Plain-text document sources
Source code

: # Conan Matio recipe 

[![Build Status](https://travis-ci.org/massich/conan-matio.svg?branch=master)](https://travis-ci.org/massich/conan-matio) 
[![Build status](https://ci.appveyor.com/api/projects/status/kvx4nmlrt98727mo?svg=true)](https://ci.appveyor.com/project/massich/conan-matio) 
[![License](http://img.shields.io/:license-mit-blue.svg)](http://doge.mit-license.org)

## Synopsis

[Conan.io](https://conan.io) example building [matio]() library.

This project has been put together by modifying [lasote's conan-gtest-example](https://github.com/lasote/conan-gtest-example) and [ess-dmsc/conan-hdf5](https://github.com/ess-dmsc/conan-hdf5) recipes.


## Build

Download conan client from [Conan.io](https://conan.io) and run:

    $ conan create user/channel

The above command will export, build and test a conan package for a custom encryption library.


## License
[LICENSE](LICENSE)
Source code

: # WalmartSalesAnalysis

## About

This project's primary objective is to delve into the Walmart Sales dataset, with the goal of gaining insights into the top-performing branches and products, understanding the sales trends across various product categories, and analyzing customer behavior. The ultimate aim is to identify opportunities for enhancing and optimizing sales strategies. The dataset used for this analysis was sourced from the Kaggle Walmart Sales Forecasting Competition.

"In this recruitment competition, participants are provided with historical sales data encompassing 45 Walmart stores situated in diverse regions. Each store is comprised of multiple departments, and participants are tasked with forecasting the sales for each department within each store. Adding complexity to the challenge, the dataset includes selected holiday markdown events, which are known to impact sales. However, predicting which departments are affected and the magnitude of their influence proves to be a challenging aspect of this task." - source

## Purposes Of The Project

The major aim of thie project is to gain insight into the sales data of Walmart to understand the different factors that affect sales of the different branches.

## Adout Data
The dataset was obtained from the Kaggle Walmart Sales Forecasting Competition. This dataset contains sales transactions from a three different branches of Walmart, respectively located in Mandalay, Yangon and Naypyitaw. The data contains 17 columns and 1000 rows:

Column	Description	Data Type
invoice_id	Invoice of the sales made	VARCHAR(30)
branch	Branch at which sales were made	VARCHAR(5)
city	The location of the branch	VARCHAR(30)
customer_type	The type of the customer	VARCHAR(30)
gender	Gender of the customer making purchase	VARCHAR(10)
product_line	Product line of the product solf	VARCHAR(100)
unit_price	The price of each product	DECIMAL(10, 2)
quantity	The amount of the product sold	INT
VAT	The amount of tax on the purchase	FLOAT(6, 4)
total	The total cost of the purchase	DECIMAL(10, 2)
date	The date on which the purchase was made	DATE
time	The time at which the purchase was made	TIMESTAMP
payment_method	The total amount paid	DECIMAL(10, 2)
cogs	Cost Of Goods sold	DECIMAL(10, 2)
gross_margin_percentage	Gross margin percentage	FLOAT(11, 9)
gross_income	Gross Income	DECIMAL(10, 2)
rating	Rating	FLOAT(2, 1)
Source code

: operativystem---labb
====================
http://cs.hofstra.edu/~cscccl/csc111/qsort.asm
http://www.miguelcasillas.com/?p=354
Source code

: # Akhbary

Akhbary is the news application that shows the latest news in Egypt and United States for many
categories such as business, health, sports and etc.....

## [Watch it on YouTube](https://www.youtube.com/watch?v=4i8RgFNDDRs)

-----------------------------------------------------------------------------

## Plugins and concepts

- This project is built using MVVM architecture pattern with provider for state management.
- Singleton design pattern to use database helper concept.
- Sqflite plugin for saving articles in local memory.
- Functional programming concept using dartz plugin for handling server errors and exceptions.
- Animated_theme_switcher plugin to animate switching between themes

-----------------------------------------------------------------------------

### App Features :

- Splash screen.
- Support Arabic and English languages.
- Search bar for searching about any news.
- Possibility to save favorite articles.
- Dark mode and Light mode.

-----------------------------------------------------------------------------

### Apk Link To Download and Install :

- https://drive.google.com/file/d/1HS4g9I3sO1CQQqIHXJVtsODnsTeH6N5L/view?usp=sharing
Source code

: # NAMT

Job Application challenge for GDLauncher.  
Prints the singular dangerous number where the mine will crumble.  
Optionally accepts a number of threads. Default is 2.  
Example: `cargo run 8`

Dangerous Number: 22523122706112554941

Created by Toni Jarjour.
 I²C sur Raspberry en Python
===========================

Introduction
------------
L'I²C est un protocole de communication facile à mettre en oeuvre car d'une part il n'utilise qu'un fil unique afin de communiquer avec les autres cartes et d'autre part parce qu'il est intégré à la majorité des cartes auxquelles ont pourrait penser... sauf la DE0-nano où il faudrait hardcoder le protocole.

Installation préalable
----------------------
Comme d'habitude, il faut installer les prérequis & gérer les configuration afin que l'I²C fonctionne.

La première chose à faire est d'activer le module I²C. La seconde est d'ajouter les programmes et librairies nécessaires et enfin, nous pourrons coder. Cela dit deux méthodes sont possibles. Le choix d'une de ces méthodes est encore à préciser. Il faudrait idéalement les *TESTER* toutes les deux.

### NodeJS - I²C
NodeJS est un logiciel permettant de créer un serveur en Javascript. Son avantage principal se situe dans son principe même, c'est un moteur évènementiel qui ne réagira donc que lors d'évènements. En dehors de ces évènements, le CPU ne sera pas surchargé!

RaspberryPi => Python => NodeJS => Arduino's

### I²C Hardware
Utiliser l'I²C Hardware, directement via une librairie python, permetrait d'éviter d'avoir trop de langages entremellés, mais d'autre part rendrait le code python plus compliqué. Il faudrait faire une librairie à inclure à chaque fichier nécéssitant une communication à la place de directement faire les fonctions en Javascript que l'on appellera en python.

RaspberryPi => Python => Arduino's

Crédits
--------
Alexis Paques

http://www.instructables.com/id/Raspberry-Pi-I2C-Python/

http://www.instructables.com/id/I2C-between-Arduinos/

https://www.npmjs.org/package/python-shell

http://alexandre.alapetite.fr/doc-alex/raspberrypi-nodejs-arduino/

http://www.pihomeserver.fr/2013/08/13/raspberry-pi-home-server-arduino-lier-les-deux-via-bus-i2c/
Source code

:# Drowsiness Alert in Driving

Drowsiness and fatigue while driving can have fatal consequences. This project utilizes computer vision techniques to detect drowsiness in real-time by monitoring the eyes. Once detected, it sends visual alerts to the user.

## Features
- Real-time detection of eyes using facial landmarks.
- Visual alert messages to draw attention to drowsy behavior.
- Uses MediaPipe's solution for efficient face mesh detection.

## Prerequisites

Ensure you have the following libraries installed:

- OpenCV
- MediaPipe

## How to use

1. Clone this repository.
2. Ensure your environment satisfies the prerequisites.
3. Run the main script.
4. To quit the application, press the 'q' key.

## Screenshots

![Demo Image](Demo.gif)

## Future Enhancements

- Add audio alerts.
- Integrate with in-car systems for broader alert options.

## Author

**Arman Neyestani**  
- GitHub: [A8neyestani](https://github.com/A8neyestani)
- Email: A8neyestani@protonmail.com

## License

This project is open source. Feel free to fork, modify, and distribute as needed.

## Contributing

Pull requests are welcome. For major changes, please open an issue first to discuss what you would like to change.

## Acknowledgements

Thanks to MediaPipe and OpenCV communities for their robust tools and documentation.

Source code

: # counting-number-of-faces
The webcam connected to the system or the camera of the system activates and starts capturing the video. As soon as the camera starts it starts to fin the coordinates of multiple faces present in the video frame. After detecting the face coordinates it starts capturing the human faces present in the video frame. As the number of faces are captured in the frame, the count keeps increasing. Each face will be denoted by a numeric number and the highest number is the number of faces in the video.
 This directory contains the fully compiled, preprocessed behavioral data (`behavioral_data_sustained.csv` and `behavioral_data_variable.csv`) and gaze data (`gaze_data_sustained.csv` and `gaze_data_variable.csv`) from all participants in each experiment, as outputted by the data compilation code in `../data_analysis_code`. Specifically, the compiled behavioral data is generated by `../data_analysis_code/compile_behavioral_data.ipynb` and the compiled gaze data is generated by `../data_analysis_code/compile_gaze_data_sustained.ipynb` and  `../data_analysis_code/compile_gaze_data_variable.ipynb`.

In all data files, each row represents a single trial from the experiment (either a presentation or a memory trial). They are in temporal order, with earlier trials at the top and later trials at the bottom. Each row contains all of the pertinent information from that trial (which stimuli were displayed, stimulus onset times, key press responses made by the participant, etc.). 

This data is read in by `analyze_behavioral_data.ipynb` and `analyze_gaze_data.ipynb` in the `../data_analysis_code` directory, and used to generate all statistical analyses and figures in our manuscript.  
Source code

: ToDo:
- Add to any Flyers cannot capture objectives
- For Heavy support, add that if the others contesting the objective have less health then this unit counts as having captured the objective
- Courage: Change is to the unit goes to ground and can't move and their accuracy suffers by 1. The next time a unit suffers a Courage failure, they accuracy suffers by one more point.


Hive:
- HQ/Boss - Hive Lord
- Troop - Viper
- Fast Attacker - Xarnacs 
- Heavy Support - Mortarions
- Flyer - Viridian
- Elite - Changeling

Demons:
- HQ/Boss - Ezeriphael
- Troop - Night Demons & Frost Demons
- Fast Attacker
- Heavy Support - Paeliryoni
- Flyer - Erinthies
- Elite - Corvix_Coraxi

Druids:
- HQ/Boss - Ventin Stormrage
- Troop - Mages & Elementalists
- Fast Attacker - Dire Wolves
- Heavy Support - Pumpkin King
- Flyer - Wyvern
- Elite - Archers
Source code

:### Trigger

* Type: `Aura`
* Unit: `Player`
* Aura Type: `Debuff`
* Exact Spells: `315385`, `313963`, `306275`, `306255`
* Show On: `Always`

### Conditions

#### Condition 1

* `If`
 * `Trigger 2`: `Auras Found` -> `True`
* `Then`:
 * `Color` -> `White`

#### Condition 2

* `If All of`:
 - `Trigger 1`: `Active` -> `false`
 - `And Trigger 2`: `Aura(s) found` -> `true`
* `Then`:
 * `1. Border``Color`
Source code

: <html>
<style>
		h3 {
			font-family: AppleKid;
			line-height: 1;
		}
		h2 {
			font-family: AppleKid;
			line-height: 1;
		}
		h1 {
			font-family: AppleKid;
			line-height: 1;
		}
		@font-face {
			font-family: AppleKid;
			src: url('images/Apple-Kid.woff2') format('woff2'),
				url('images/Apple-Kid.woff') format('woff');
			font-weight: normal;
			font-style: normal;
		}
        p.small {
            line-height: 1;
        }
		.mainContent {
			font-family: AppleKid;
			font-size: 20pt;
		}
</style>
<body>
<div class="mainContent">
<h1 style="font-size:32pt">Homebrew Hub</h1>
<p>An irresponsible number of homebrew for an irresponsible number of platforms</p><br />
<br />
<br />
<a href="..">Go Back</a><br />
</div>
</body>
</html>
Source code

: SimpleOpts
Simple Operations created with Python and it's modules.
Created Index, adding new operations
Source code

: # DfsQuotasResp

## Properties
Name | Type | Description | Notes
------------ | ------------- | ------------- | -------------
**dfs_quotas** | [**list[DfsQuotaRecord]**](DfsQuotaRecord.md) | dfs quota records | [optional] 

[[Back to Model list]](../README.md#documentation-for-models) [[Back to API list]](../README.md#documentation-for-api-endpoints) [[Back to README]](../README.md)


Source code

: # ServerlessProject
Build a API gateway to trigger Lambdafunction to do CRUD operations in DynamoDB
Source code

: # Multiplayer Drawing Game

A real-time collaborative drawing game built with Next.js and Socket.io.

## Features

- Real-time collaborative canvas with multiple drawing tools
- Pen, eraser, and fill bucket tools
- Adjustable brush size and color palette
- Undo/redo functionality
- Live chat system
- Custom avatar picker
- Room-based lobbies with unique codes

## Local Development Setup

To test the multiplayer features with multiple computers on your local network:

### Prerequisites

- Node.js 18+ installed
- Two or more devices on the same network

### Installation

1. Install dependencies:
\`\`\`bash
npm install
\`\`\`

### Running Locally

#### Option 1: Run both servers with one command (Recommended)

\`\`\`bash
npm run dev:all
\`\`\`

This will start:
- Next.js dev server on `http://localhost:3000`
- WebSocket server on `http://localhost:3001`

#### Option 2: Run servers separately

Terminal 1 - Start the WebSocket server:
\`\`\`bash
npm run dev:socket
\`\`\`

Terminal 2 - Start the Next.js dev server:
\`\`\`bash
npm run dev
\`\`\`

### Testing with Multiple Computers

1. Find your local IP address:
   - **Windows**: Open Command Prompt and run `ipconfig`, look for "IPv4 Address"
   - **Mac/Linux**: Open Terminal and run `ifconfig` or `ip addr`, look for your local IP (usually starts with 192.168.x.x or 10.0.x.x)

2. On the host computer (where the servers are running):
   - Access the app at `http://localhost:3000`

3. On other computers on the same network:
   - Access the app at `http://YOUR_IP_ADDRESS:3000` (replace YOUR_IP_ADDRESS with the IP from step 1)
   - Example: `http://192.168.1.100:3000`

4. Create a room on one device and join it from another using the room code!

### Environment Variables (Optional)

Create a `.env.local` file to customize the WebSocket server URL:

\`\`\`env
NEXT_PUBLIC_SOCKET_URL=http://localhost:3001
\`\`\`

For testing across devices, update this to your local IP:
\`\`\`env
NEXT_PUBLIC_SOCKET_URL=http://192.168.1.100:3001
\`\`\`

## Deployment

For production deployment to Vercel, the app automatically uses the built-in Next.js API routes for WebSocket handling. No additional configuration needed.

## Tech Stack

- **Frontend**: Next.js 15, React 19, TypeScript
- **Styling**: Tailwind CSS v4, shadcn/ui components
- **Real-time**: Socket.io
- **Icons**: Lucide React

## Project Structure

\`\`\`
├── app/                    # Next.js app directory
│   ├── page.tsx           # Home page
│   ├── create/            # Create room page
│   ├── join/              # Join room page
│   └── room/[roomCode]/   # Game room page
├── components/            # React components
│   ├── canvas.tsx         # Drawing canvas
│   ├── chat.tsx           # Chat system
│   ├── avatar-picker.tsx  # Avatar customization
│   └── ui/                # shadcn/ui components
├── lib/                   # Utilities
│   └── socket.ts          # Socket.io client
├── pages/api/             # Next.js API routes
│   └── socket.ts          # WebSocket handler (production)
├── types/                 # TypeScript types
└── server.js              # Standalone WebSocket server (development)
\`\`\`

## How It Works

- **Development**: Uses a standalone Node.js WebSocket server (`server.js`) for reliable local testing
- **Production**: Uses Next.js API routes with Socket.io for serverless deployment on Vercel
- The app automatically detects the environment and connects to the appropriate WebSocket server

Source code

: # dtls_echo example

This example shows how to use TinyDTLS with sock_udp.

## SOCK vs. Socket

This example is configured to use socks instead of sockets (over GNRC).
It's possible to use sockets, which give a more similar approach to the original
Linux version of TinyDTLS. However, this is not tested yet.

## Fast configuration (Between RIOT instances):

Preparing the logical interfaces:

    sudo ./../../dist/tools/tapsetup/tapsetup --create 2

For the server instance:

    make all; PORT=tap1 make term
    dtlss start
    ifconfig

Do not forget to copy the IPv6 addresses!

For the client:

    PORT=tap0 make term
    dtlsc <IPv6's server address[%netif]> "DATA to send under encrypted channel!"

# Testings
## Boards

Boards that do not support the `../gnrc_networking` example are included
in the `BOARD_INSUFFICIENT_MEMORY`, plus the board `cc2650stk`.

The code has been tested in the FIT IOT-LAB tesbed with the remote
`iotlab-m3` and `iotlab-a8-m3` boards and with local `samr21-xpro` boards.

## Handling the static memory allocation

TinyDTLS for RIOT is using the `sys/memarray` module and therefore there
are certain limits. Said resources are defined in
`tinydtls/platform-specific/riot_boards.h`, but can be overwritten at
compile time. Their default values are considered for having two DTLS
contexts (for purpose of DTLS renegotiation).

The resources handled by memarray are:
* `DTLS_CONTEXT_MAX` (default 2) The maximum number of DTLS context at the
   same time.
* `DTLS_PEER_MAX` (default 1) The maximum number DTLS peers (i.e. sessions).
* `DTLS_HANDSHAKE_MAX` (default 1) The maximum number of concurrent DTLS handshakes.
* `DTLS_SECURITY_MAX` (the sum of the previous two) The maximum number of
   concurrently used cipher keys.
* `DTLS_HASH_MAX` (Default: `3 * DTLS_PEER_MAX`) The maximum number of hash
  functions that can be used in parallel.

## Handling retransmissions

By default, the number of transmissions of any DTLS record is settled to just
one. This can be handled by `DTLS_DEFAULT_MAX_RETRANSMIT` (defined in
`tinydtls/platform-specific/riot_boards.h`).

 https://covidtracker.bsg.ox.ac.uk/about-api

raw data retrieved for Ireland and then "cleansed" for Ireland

# DESCRIPTION OF THE TASK:
Return nothing but the lines from the top of the records above through the line that has "[Conan.io](https://conan.io) example building". Keep each one exact.

# ANSWER TO THE EXERCISE:
Source code

: # Conan Matio recipe 

[![Build Status](https://travis-ci.org/massich/conan-matio.svg?branch=master)](https://travis-ci.org/massich/conan-matio) 
[![Build status](https://ci.appveyor.com/api/projects/status/kvx4nmlrt98727mo?svg=true)](https://ci.appveyor.com/project/massich/conan-matio) 
[![License](http://img.shields.io/:license-mit-blue.svg)](http://doge.mit-license.org)

## Synopsis

[Conan.io](https://conan.io) example building [matio]() library.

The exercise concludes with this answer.